Appellees, as complainants in the Court below, obtained a decree of foreclosure of a vendor's lien against the appellants who took title to the property involved from Ridge Properties, Inc., to which title was conveyed at the direction of the original purchaser, Eugene C. Bryan, who was deceased when the bill was filed.

It is shown that when the transaction between Eugene C. Bryan and the vendor, Leslie R. More, took place, no security was taken for the unpaid portion of the purchase price, but that the purchaser, Eugene C. Bryan, gave the complainant as evidence of such purchase price, promissory notes aggregating $3800.00, and that at the purchaser's direction the vendor made a deed to the property direct to Ridge Properties, Inc., which is alleged to have been a corporation largely controlled and directed by the purchaser.

The appellants here, Nathan C. Bryan and Annie B. Bryan, claim that they purchased the property concerning which the vendor's lien is claimed, from Ridge Properties, Inc., and that they paid a valuable consideration therefor without notice of any claim on the part of the vendor of a right to a lien against the property for the unpaid purchase money and without notice of any fact which would have given the complainant such lien against the land conveyed to them for a valuable consideration.

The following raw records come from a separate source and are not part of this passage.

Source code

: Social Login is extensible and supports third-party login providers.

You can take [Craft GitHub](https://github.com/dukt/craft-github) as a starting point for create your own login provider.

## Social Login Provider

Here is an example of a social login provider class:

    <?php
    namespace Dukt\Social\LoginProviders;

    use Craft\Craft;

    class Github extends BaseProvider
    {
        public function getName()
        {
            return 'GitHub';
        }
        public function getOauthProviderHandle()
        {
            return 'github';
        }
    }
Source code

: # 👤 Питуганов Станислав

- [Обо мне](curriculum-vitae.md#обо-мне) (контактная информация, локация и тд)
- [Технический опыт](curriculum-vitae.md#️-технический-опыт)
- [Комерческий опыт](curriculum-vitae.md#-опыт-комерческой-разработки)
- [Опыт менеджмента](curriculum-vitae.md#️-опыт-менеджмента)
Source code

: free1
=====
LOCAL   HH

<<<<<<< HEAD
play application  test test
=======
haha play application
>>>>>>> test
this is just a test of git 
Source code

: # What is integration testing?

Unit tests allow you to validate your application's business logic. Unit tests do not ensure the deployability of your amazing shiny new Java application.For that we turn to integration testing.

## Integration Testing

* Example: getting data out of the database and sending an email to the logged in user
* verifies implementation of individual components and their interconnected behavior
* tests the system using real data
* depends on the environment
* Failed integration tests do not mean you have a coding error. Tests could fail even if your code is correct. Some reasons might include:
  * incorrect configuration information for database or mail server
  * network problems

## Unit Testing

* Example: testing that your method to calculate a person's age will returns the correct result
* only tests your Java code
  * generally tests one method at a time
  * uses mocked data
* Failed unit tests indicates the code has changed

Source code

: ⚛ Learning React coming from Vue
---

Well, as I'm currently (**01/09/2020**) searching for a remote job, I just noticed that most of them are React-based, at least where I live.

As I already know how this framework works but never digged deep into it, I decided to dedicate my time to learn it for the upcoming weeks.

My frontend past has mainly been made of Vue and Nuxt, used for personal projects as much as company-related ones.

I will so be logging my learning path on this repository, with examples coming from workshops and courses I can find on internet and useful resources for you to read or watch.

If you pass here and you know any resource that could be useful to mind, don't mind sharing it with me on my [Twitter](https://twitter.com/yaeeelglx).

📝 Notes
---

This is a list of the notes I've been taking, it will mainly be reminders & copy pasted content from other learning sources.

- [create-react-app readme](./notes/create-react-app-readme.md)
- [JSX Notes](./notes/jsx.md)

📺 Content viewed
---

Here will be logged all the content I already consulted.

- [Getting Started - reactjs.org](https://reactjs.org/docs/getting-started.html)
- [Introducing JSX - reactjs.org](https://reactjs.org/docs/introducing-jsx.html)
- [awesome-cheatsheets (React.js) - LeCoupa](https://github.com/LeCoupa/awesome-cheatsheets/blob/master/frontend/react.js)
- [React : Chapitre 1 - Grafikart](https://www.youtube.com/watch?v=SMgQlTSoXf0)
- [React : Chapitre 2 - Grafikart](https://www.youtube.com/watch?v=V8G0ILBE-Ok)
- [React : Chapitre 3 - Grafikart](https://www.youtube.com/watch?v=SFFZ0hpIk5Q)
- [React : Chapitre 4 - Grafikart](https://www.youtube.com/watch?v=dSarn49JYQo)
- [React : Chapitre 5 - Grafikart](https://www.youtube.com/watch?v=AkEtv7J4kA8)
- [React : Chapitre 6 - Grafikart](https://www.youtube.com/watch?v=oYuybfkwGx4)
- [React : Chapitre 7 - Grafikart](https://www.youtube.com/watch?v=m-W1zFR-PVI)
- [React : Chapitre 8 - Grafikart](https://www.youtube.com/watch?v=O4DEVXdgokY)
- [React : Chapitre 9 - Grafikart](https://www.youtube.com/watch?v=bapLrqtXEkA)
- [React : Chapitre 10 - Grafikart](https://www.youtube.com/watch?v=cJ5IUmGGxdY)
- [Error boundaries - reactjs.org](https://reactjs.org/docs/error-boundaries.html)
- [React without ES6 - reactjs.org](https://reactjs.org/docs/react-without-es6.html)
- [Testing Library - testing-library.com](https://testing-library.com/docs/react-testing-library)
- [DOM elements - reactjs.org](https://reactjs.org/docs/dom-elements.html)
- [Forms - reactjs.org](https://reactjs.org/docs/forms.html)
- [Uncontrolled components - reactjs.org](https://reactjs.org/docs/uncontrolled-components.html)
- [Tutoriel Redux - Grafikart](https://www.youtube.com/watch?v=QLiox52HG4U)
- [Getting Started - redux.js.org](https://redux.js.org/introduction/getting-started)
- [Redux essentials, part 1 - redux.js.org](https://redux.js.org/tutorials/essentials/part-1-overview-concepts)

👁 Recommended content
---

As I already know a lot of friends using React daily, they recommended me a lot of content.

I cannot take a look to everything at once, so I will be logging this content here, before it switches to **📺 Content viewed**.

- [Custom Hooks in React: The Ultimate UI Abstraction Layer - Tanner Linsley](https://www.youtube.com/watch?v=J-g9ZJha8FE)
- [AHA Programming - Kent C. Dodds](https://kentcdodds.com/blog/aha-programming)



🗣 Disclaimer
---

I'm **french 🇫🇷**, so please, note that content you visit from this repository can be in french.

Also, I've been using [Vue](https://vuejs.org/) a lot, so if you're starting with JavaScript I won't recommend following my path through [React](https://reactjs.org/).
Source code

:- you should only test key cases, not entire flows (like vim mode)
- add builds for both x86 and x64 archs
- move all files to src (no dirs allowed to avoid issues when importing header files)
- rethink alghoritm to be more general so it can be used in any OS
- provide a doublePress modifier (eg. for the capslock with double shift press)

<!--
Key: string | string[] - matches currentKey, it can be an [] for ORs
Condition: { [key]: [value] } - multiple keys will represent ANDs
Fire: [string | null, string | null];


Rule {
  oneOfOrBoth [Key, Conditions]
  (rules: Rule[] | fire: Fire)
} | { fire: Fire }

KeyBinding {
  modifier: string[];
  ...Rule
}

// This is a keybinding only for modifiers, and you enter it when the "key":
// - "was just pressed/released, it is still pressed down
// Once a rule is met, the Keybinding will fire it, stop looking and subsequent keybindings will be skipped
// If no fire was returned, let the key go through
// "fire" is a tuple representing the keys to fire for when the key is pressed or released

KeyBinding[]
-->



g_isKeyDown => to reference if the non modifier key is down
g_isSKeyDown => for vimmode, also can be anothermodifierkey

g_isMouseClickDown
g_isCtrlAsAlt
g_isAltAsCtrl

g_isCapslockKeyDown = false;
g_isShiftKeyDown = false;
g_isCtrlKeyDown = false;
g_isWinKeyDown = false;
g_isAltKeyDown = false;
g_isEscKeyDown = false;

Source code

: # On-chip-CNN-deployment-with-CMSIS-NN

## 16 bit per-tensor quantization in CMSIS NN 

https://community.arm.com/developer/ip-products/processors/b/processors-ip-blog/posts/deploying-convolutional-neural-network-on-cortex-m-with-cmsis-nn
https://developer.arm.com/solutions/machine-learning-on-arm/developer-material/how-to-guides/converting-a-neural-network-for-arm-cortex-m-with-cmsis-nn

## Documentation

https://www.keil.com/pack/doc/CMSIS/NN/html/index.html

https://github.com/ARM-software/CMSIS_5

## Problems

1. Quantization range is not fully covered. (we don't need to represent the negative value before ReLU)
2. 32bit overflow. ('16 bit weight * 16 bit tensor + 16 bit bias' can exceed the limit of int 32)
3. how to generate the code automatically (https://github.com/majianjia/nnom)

The contention also is made that it was shown to have been the intention of the complainant in taking the personal notes of Eugene C. Bryan for the purchase money, and deeding the property to a third person, in order to enable such third person to make a mortgage on the property for the purpose of erecting a building on it, to waive his vendor's lien, if any he had, against the property in the hands of his grantee, which was not the purchaser, but *Page 33 which took the title pursuant to purchaser's direction with the vendor's acquiescence.

In McKinnon v. Johnson, 45 So. 451, 54 Fla. 538, it was held:

"The equitable lien for the purchase money which the law implies in the absence of an express lien or other remedy is for the benefit of the grantor of land, and it may be waived. Such waiver may be expressly made, or it may be inferred from facts and circumstances. Any conduct on the part of the grantor tending to show that he does not rely solely upon the legal implication in his favor may operate as a waiver of the grantor's lien."

It appears to us that the case we have here is governed by the foregoing rule, and that under the facts shown of record, it must be held that complainant's alleged vendor's lien was waived in so far as the rights of the appellants are concerned and that the court below committed error in entering a decree to the contrary.

The decree is therefore reversed for the entry of an appropriate decree in accordance with this opinion.

Decree reversed.

WHITFIELD, P.J., AND TERRELL, J., concur.

BUFORD, C.J., AND BROWN AND ELLIS, J.J., concur in the opinion and judgment.